Scheme: vacuum ejector — Pic. 9 A diagram of the pressure and velocity variations within a steam jet ejector handling air

Ejectors have no moving parts. They can handle liquid carry-over without physical damage although they should not be exposed to a steady flow of liquid.

Compressor Design

The principal compressor design problems are the determination of compressor capacity and the determination of power requirements. In making the calculations for these designs, various simplifying assumptions can be made. There are three methods of design:

Analytical expressions;
Mollier diagrams and;
Quick estimates.

The best method in any given situation depends on both the degree of accuracy required and the data available. Detailed design procedures are given for reciprocating and centrifugal compressors only.

Design Methods

Two basic compression cycles or processes are applicable to both positive displacement and dynamic compressors. Although neither of the two basic processes is commercially attainable, they are useful as a basis for calculations and comparisons.

Isothermal compression occurs when the temperature is kept constant as the pressure increases. This requires continuous removal of the heat of compression. The compression process follows the formula.

p_{1} V_{1} = p_{2} V_{2} = Constant . E q . 1

However, it is never commercially possible to remove the heat of compression as rapidly as it is generated.

Adiabatic compression is obtained when there is no heat added to or removed from the gas during compression. The compression process is expressed by Equation 2.

p_{1} V_{1}^{k} = p_{2} V_{2}^{k} . E q . 2

The factor k is the ratio of specific heat at constant pressure to the specific heat at constant volume.

Determination of k for a gas was discussed in Performance of the Network of Pipes in Gas Industry“Performance of Piping System in the Modern Gus Industry”.

Adiabatic compression is likewise never exactly obtained, since with some types of units there may be heat loss during part of the cycle and heat gain during another part. With other types of compressors there may be a definite heat gain. Nevertheless, the adiabatic cycle is rather closely approached with most positive-displacement units and therefore they are usually designed using the adiabatic cycle.

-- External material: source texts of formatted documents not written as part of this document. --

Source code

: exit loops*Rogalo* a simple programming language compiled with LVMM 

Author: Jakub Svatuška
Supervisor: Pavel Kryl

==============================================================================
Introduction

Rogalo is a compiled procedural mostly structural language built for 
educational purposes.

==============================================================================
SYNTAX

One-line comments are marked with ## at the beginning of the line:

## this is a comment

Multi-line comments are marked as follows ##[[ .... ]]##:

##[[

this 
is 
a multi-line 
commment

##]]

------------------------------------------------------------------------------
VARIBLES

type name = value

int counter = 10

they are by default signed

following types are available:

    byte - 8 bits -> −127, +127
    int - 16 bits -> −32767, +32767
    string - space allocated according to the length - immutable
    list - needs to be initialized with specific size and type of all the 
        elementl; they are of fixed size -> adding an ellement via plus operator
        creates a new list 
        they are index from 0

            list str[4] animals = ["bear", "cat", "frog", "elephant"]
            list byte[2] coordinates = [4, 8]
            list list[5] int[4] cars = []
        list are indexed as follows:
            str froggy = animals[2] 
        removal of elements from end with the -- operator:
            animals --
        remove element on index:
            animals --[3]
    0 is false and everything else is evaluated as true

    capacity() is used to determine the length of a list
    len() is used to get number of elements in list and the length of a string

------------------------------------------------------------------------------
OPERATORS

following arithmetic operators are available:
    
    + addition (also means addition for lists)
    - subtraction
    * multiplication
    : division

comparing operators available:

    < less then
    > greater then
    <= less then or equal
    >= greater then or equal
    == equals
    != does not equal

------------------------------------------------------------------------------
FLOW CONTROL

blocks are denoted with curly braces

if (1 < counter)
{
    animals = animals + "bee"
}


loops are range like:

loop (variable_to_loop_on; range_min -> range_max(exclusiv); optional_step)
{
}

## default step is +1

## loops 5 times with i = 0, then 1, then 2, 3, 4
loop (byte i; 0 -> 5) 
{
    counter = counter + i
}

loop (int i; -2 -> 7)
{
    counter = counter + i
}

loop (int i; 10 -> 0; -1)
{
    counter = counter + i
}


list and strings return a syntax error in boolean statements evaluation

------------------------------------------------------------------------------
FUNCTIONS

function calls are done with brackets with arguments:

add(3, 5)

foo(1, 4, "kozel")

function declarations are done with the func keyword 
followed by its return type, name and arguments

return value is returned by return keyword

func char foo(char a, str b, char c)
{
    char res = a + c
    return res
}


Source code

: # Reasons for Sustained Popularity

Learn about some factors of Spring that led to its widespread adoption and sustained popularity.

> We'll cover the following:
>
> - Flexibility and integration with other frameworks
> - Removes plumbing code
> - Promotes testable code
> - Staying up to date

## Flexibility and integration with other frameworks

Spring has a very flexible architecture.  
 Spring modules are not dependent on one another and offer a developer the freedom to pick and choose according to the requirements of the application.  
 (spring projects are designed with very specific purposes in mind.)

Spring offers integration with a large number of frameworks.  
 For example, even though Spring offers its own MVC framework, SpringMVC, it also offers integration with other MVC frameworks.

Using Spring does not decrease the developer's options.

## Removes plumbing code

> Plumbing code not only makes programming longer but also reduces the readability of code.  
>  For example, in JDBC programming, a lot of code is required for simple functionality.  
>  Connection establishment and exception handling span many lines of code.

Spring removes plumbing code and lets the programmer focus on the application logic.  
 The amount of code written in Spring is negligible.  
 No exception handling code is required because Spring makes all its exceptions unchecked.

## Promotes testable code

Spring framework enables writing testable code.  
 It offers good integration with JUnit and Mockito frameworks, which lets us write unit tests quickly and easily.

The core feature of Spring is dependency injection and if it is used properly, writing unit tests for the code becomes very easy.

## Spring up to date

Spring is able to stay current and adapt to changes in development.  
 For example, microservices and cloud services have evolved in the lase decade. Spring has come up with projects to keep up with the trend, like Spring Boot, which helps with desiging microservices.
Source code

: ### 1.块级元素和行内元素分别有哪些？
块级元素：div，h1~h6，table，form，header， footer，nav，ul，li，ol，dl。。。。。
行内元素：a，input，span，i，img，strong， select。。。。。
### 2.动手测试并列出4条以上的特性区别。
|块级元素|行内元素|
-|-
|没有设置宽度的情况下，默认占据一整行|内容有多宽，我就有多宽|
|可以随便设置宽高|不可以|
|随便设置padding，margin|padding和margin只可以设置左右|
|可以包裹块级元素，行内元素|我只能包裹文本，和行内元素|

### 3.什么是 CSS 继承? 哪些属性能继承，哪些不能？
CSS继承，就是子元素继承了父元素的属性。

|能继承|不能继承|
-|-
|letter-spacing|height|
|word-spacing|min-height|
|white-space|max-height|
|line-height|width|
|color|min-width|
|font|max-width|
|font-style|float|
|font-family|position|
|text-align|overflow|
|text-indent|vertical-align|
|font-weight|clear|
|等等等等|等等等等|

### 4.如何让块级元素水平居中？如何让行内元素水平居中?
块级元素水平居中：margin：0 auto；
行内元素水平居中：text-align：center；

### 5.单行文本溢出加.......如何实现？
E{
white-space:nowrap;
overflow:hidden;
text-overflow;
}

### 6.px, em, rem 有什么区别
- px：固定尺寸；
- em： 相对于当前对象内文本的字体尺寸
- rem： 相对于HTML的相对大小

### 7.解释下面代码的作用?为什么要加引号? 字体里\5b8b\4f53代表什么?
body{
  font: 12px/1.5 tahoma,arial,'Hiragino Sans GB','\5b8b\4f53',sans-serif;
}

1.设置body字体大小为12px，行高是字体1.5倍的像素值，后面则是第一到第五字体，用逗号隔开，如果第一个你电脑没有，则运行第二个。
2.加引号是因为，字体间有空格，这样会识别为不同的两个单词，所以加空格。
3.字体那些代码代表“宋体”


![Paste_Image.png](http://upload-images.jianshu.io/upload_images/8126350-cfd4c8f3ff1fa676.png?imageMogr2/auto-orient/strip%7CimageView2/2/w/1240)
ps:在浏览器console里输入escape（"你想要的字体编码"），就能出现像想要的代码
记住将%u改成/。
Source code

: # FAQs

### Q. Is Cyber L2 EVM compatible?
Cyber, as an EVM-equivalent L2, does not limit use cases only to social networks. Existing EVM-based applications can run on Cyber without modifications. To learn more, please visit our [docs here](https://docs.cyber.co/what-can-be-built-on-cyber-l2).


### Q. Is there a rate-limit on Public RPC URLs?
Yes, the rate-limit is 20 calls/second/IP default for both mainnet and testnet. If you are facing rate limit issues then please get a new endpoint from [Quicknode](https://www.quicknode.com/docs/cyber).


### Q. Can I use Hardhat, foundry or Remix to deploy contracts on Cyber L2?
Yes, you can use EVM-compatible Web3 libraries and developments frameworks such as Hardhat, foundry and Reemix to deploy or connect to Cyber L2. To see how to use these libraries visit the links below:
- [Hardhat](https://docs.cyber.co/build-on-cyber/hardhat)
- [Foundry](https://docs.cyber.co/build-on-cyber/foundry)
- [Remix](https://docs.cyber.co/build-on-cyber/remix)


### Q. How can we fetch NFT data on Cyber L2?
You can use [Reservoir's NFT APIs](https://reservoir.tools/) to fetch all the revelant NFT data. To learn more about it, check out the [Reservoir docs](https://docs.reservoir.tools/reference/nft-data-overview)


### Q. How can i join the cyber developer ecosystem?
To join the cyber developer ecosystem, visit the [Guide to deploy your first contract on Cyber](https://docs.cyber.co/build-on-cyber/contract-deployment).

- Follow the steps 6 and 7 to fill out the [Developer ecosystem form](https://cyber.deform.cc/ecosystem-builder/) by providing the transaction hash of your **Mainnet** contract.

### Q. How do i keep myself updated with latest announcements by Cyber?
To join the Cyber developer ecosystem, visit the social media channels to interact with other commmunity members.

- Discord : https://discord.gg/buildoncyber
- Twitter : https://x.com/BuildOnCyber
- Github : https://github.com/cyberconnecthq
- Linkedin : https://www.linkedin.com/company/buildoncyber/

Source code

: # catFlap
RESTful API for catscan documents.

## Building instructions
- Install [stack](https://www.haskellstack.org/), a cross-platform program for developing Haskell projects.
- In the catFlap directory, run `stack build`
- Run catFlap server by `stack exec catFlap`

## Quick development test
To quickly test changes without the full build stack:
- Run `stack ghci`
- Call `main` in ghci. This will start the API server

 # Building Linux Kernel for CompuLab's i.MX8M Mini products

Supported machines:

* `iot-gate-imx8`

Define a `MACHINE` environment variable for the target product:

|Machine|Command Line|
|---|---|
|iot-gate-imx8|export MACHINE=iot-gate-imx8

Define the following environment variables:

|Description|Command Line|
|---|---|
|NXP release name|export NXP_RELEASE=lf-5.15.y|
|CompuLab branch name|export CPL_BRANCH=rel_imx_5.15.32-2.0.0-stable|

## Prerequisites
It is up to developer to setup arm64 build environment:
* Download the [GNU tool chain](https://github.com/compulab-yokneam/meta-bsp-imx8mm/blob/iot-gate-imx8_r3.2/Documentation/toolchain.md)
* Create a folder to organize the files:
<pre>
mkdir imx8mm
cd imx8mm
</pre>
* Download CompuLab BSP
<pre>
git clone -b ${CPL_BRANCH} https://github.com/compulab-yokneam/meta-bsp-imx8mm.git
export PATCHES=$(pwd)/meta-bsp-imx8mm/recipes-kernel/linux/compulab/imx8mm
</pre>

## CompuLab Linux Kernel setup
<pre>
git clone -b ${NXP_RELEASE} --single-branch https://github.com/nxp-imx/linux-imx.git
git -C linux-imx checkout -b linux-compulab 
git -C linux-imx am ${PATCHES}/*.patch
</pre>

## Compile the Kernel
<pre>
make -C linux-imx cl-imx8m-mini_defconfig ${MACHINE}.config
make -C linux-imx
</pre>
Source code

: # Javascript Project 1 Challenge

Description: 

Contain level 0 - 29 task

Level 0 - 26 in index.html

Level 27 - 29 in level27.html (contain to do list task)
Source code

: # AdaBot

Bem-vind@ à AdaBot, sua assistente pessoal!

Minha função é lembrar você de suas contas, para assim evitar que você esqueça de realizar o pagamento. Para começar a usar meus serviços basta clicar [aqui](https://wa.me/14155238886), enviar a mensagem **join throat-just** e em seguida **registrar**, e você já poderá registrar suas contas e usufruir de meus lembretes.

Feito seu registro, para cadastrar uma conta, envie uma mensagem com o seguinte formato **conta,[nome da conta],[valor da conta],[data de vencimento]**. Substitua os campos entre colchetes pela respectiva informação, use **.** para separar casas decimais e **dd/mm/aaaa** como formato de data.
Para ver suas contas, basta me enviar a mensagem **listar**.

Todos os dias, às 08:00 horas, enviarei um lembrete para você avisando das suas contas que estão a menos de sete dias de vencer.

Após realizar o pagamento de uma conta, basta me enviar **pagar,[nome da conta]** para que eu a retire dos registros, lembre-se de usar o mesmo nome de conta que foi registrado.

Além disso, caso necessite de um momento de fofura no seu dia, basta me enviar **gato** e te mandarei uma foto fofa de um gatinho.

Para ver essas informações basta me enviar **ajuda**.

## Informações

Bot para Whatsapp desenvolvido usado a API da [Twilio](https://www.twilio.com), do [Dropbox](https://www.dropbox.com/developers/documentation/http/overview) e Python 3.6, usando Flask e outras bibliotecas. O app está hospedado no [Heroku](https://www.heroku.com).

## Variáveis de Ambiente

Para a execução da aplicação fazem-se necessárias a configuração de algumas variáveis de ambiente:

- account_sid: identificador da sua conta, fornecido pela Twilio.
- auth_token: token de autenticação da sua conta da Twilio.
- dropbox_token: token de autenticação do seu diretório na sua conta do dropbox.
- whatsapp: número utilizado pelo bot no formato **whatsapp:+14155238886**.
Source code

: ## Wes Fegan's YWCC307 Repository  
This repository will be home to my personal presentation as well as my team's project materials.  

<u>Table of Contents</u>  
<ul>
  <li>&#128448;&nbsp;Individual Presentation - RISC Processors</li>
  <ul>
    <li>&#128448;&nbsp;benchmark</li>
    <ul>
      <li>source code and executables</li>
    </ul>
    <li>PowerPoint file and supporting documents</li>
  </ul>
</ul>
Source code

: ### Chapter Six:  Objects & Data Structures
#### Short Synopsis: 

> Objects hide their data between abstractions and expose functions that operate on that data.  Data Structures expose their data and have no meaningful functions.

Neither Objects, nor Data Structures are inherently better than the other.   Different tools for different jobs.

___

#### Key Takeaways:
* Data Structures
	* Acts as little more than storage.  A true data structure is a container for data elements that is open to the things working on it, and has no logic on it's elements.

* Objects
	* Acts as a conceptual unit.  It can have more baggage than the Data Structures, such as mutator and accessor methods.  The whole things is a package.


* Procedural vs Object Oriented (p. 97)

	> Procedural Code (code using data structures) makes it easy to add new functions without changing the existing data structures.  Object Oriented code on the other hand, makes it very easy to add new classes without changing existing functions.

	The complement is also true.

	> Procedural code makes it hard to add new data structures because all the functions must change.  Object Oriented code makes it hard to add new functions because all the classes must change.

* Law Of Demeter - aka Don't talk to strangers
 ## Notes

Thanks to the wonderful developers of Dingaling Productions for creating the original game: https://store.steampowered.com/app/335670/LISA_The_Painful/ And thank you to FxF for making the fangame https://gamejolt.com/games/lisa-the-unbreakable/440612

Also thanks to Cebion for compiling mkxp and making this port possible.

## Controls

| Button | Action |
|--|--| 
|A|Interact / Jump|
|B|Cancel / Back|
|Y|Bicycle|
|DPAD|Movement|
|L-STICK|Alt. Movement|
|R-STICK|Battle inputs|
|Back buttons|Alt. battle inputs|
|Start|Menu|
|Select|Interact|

Dynamic units generally are designed based on the polytropic cycle where the pV relationship is:

p_{1} V_{1}^{n} = p_{2} V_{2}^{n} . E q . 3

The exponent n is experimentally determined for a given type of machine and may be lower or higher than the adiabatic exponent k. In positive displacement and internally cooled dynamic compressors n is usually less than k. In uncooled dynamic units it is usually higher than k due to internal gas friction. Although n actually changes during compression, an average or effective value, calculated from experimental information, is used.

Thermodynamically, the isentropic or adiabatic process is reversible, while the polytropic process is irreversible. Also, all compressors operate on a theoretical steady-flow process.

Although the exponent n is seldom required, the quantity (n-1)/n is frequently needed. This can be obtained from the following equation, although it is necessary that the polytropic efficiency (η_p) be known (or approximated) from a prior test. The k value of any gas or gas mixture is either known or can be calculated.

\frac{n - 1}{n} = \frac{k - 1}{k η_{p}}, E q . 4

Either n or (n-1)/n can also be experimentally calculated from test data if inlet and discharge pressures and temperatures are known. The following formula may be used:

\frac{T_{2}}{T_{1}} = {(\frac{p_{2}}{p_{1}})}^{(n - 1) / n} = r^{(n - 1) / n} . E q . 5

This equation may also be used to estimate discharge temperatures when n or (n – 1)/n is known.

It is obvious that k and n can have quite different values. There has been a tendency in the past to use these symbols interchangeably to represent the ratio of specific heats. This is incorrect, and the difference between them should be carefully observed. In the absence of experimental data, an approximation of the polytropic compression efficiency can be obtained from Picture 10.

Picture 11 shows the theoretical zero clearance isothermal and adiabatic cycles on a pV basis for a compression ratio of four. The area ADEF represents the work required when operating on the isothermal basis, and ABEF, the work required when operating on the adiabatic basis. Obviously, the isothermal area is considerably less than the adiabatic and would be the desired cycle for greatest compression economy.

In addition to the isothermal and adiabatic compression curves shown in Picture 11, the dotted lines show typical polytropic curves for a water-cooled reciprocating cylinder (AC) and for a noncooled dynamic unit (AC^′).

All basic compressor elements, regardless of type, have certain limiting operating conditions. When any limitation is involved it becomes necessary to multistage the compression process. Each stage will utilize at least one basic element designed to operate in series with the other elements of the machine.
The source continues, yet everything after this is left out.